* Task: Look through the material below. Return exactly the lines from the one with "This file has" through the one with "Run The following commend", both included.

* Record excerpts:
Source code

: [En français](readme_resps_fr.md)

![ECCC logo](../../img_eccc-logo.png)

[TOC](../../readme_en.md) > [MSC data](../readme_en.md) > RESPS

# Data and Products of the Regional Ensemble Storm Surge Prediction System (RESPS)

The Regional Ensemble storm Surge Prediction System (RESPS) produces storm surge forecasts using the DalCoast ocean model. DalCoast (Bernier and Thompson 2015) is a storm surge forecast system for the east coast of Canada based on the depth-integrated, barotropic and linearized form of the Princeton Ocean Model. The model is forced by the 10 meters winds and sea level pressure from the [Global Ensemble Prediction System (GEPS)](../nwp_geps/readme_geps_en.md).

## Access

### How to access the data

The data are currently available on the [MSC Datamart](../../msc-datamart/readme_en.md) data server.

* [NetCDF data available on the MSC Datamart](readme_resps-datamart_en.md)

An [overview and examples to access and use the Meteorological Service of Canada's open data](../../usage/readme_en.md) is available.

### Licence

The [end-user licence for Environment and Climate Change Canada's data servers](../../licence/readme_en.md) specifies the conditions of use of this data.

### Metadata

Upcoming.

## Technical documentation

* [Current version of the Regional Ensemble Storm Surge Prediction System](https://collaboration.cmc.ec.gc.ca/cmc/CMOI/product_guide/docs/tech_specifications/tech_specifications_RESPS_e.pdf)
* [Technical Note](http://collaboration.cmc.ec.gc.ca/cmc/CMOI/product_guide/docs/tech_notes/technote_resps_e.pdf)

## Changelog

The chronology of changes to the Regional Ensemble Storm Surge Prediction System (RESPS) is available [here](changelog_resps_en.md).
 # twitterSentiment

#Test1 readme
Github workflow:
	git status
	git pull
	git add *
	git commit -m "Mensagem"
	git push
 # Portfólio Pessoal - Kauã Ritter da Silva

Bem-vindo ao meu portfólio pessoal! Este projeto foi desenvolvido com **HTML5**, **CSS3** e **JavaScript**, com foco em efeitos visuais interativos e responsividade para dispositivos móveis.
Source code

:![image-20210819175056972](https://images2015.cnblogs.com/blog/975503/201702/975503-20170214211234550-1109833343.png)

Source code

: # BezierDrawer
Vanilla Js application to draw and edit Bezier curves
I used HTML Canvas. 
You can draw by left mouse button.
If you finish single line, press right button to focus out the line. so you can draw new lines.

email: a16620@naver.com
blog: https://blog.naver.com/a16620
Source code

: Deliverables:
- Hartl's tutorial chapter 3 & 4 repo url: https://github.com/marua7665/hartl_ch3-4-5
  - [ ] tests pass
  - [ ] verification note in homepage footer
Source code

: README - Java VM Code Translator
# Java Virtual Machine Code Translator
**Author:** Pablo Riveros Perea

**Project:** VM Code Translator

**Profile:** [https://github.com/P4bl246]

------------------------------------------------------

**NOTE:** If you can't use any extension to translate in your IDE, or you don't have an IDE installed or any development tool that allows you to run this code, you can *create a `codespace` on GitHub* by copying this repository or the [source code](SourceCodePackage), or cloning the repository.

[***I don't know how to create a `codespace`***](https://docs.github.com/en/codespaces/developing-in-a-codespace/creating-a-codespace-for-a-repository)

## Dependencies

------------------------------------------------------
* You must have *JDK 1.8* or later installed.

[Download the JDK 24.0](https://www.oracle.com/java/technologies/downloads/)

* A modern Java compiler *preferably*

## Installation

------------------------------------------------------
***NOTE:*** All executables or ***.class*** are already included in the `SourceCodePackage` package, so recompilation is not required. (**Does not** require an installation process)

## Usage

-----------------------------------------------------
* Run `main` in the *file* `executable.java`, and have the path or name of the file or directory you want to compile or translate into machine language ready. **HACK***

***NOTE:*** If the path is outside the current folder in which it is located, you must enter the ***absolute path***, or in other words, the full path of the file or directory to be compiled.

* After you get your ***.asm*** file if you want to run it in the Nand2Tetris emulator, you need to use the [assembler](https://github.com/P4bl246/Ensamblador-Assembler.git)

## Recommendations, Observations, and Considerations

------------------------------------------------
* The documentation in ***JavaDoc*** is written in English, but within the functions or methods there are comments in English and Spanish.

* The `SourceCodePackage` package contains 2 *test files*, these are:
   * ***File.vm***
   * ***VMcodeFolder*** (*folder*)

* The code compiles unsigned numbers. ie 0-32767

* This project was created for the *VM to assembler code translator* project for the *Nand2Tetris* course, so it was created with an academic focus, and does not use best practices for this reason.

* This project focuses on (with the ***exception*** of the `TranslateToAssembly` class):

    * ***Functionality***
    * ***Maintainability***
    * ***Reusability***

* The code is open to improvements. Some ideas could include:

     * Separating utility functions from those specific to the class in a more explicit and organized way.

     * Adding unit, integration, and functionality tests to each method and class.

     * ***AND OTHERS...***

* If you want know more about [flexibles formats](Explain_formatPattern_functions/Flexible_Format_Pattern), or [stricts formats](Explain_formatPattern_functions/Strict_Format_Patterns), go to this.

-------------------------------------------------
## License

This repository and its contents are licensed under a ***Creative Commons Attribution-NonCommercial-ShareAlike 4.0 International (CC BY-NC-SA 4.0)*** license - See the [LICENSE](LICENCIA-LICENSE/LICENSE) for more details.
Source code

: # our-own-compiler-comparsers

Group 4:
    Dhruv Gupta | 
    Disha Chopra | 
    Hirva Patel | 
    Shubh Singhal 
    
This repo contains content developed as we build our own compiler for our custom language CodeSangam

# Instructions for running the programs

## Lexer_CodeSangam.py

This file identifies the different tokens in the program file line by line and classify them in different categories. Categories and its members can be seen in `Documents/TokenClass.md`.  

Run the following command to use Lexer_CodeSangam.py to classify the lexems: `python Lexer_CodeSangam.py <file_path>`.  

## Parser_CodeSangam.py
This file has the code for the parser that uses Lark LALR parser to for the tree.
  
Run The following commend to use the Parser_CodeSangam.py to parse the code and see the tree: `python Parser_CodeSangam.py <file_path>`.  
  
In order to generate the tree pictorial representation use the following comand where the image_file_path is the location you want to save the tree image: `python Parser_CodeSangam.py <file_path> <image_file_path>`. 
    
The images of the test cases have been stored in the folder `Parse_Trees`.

* Task result:
This file has the code for the parser that uses Lark LALR parser to for the tree.
  
Run The following commend to use the Parser_CodeSangam.py to parse the code and see the tree: `python Parser_CodeSangam.py <file_path>`.  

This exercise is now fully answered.